Ele se levanta, toma um gole de café e se dirige à cozinha quando ouve um barulho vindo da porta.

— Oi?

Segundos de silêncio, Eduardo apenas observa a porta com atenção, do lado dele está uma janela de vidro, e um vulto passa rapidamente pelo lado de fora. Eduardo se abaixa rapidamente e vai até à mesinha pegar a sua arma.

— Quem tá aí?

Eduardo segura firme sua arma e se aproxima da janela, mas não consegue ver ninguém.

— Eu espero que seja só o meu cansaço, porque eu não estou afim de…

O celular toca.

Eduardo vai atender, mas continua segurando sua arma, desconfiado. Ele sobe os primeiros degraus da escada enquanto atende a ligação.

— Eduardo Castanho falando.

Susana é quem telefona.

— Dr. Eduardo, me desculpa por incomodar.

— Susana, o que houve?

— É que hoje o André recebeu uma ligação estranha quando veio aqui em casa e o pobrezinho nem estava querendo ir depor amanhã.

— Como assim, Susana? Que ligação?

— Eu não sei, mas ele ficou assustado, suando frio, ele pediu pra eu não falar nada pra ninguém, mas achei que devesse te contar.

— Fez bem… Escuta! Precisamos vigiar bastante nas próximas horas, parece que o assassino não quer que esse julgamento aconteça.

— É, deu pra notar.

— Susana, eu estou resolvendo uma pendência aqui e depois eu te ligo, até logo!

Eduardo desliga o telefone e coloca-o no bolso, ele anda pelo corredor verificando cada canto da casa procurando por algo ou por alguém. Ao virar o corredor ele dá de cara com um reflexo e atira no impulso! Porém… Era apenas a sua imagem sendo refletida no espelho do final do corredor.

— Droga! Eu devo estar ficando maluco.

Não até alguns passos se movimentarem no andar de baixo da casa.

— Quem tá aí?

Eduardo dá meia volta e corre até chegar às escadas, ele mira a sua arma para todos os cantos da sala, a papelada e o notebook pareciam estar intactos. Então ele decide descer as escadas e vagarosamente se aproxima da porta, fica segundos com a mão na maçaneta até que ele abre rapidamente mirando para o lado de fora. Ele vê que não tem ninguém e quando olha para o chão encontra uma carta.

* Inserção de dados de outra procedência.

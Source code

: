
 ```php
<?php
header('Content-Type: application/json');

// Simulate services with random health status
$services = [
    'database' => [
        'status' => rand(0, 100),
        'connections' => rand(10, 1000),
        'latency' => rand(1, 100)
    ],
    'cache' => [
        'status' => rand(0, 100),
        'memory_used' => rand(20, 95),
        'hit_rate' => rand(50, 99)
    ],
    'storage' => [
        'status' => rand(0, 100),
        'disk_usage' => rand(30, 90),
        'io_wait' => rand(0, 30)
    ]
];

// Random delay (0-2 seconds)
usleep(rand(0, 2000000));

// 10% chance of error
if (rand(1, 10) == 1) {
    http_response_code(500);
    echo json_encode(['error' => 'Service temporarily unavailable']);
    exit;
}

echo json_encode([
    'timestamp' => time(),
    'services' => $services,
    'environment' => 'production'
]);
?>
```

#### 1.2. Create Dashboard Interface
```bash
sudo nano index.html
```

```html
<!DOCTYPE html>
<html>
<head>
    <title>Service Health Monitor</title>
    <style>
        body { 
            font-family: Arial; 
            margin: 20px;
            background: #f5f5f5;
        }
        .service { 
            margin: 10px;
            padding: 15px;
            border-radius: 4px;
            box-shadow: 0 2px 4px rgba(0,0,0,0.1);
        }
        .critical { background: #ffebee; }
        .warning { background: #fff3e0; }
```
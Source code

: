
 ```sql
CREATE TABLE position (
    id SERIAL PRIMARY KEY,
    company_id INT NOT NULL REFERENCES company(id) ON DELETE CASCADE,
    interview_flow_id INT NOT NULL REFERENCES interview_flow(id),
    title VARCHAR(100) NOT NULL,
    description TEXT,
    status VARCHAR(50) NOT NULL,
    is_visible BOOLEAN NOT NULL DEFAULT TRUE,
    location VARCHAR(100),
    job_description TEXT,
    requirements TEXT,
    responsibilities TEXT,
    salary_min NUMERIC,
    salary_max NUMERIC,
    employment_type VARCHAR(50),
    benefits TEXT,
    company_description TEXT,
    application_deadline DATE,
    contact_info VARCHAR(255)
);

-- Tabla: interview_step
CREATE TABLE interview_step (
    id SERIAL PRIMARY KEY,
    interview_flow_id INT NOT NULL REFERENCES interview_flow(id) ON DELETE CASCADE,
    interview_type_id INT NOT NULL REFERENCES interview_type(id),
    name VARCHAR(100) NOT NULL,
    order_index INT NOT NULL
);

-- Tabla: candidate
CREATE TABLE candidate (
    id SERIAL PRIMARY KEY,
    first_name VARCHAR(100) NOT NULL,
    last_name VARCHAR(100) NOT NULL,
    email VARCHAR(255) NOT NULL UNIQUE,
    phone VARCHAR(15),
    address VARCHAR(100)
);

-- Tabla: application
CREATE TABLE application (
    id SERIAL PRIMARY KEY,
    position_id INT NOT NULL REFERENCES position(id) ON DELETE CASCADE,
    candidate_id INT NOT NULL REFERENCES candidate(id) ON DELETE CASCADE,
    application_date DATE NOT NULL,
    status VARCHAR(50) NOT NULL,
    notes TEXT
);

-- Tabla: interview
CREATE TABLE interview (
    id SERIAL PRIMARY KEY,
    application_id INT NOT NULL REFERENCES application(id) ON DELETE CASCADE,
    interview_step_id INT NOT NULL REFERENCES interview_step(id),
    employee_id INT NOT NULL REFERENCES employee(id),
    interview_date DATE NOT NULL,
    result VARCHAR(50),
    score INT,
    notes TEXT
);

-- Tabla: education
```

Ele pega a carta, abre-a e uma mensagem assustadora está escrita:

“O espetáculo vai começar”.

Eduardo arregala os olhos e do outro lado da rua, uma figura está escondida atrás de um poste, ela pega um smartphone e envia uma mensagem de texto para alguns contatos. Foi aí que praticamente todos os envolvidos naquele circo recebem a mesma mensagem da carta que Eduardo recebeu.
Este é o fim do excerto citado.